M. Morin: Non, c'est dans Le gouvernement du Québec et la
constitution, qui est une publication que vous devriez relire ou lire
peut-être parce qu'elle représente la position du Québec en
I968, à la suite de la conférence
fédérale-provinciale tenue à Ottawa du 5 au 7
février de cette année.
M. Levesque: Est-ce que cela avait été
présenté à la conférence même?
M. Morin: Non, cela a été publié
après la conférence, faisant état des positions du
Québec à l'époque.
M. Levesque: Est-ce que ce n'était pas plutôt un
document de travail?
M. Morin: Non, je ne le crois pas. M. Levesque: Quel est le
titre?
M. Morin: Le gouvernement du Québec et la
constitution.
M. Levesque: Ensuite? Il n'y a pas d'autre chose?
M. Morin: Non, c'est le seul titre et cela date d'après la
conférence de février I968, au cours de laquelle le premier
ministre Johnson, vous vous en souviendrez, avait pris des positions
très nettement québécoises. Il semble bien qu'on soit
revenu sur ces positions officielles du gouvernement québécois.
Il semble bien que les programmes conjoints soient devenus une technique
considérée comme normale par le gouvernement actuel, permettant
de la sorte au pouvoir fédéral d'imposer ses conditions, ses
priorités dans un nombre croissant de domaines qui font l'objet de
négociations entre Québec et Ottawa sur le plan de la
compétence constitutionnelle. Le gouvernement fédéral a
toujours été favorable, lui, aux programmes conjoints, parce
qu'ils lui permettent de garder le leadership politique et fiscal et il est
désireux d'utiliser ce moyen, comme l'a dit M. Trudeau, le 2 octobre
I974, dans son discours, pour accroître la présence
fédérale d'une façon générale partout au
Canada
II est bien clair que, du point de vue fédéral, ces
programmes conjoints sont une politique d'interventions très utiles.

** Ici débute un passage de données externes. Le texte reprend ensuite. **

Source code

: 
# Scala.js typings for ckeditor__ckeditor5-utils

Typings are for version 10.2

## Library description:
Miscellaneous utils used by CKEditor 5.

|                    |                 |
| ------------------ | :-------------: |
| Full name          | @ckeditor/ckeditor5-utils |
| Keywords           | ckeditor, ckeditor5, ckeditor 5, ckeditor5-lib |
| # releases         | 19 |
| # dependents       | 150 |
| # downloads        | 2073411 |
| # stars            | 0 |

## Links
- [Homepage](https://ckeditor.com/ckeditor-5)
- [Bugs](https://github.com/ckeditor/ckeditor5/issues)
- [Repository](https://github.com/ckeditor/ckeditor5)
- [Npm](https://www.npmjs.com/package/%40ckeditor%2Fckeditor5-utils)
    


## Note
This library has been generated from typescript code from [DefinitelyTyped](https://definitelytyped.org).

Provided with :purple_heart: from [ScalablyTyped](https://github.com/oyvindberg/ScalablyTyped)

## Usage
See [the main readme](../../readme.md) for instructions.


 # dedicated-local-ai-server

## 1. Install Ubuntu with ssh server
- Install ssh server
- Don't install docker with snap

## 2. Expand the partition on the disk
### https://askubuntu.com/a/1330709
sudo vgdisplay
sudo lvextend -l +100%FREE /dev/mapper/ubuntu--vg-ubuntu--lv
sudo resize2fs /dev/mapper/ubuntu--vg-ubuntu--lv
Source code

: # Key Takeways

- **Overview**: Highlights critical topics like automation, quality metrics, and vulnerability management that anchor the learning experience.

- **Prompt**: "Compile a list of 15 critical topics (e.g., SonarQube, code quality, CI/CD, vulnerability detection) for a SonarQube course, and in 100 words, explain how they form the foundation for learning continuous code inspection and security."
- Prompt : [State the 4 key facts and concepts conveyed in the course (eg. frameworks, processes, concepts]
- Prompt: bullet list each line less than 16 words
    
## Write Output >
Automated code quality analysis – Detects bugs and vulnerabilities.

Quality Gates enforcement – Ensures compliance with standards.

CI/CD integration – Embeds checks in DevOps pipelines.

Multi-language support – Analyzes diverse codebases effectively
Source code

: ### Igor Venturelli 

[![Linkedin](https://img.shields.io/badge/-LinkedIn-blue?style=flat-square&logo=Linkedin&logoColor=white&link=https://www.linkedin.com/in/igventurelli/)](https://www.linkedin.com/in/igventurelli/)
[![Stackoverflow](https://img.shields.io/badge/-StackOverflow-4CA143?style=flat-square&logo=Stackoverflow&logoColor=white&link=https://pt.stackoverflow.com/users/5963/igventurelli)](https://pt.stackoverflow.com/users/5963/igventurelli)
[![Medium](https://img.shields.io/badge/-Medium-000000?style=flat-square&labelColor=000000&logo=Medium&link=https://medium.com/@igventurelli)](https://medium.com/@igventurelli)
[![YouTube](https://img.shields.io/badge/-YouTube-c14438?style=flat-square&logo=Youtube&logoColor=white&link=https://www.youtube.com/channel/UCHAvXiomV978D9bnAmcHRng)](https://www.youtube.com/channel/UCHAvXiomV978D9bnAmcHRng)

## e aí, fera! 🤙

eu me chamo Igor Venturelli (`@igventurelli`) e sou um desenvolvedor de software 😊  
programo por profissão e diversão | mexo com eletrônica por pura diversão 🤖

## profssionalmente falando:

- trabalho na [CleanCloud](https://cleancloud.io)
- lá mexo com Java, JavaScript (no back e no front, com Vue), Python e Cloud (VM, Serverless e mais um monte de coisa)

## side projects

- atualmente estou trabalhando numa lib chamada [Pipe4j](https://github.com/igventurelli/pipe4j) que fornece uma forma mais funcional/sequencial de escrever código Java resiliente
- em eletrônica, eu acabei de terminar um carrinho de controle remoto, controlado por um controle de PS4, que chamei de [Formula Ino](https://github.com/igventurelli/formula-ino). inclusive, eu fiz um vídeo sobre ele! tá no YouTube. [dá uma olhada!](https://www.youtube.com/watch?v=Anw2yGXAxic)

Est-ce que je pourrais demander au ministre de nous dire quelle est la position
actuelle du gouvernement du Québec sur les programmes conjoints et de
nous dire pourquoi le gouvernement du Québec, malgré les prises
de positions de I968, semble aujourd'hui favoriser de plus en plus les
programmes conjoints et l'immixtion du pouvoir fédéral dans les
affaires québécoises?
M.Levesque: M. le Président, essentiellement la position
du Québec n'a pas changé. Je me rappelle lorsque je me suis
adressé à la presse diplomatique à Paris, que j'avais fait
état... Je n'ai peut-être pas parlé exactement dans les
mêmes termes, mais cela revenait à cela. J'ai, d'ailleurs, repris
cette idée dans mon discours à la Chambre de commerce de
Montréal en avril dernier. J'avais dans les deux cas souligné
l'importance pour le gouvernement du Québec d'avoir les ressources
fiscales correspondant à sa compétence constitutionnelle. Nous
n'avons pas changé d'opinion ou d'avis en principe.
M. Morin: En principe.
M. Levesque: Nous avons, cependant, marqué des points. Je
pense, en particulier, aux ententes de développement que nous avons
conclues, l'entente-cadre que nous avons conclue avec le gouvernement
fédéral et qui tient compte justement des priorités du
Québec. Nous avons, avant même de signer cette entente,
établi clairement que ce sont les priorités du Québec qui
seraient respectées et qui seraient à la source même des
ententes auxiliaires qui seraient négociées par la suite. C'est
ce qui se passe. Je suis moi-même, comme ministre responsable de l'OPDQ,
en mesure d'en témoigner.
Ce sont les projets du Québec, préparés par le
Québec, à l'intérieur de ces priorités, qui sont
apportés à la table de négociations.
En plus, il s'agit d'un domaine, souvent de responsabilité
conjointe ou de juridiction mixte. Dans plusieurs domaines, comme celui de la
santé, par exemple, nous avons un financement fédéral,
mais nous étudions très intensément, si vous voulez, de
nouvelles propositions pour la récupération de ce domaine, tant
dans sa conception que dans son financement. Ce qui retarde un peu, c'est
l'évaluation, la croissance des coûts, etc., qui veut que nous
prenions le temps nécessaire pour bien évaluer la situation,
avant d'accepter la pleine responsabilité quant au financement de
matières, d'une extrême importance pour la population du
Québec.
Nous avons, à maintes reprises, indiqué que nous
n'acceptions pas simplement le pouvoir de dépenser du gouvernement
fédéral qui cause certainement des préoccupations au
gouvernement du Québec. Mais, de là à être
complètement négatifs et à dire que nous n'avons pas
maintenu les mêmes principes que ceux qui sont contenus dans les
déclarations que vient de lire le chef de l'Opposition, non, il n'en est
pas question. Nous avons maintenu les mêmes principes. Nous avons fait
des progrès dans plusieurs domaines. Il y a encore des progrès
à accomplir, c'est normal. Par exemple, on a parlé d'un sujet
comme I'ACDI. Le chef
de l'Opposition a mentionné l'ACDI, en passant. Je dois dire que
nous avons mis au point une formule qui permet non seulement la participation
du Québec, mais qui lui accorde la maîtrise d'oeuvre dans les
projets que lui-même accepte de poursuivre.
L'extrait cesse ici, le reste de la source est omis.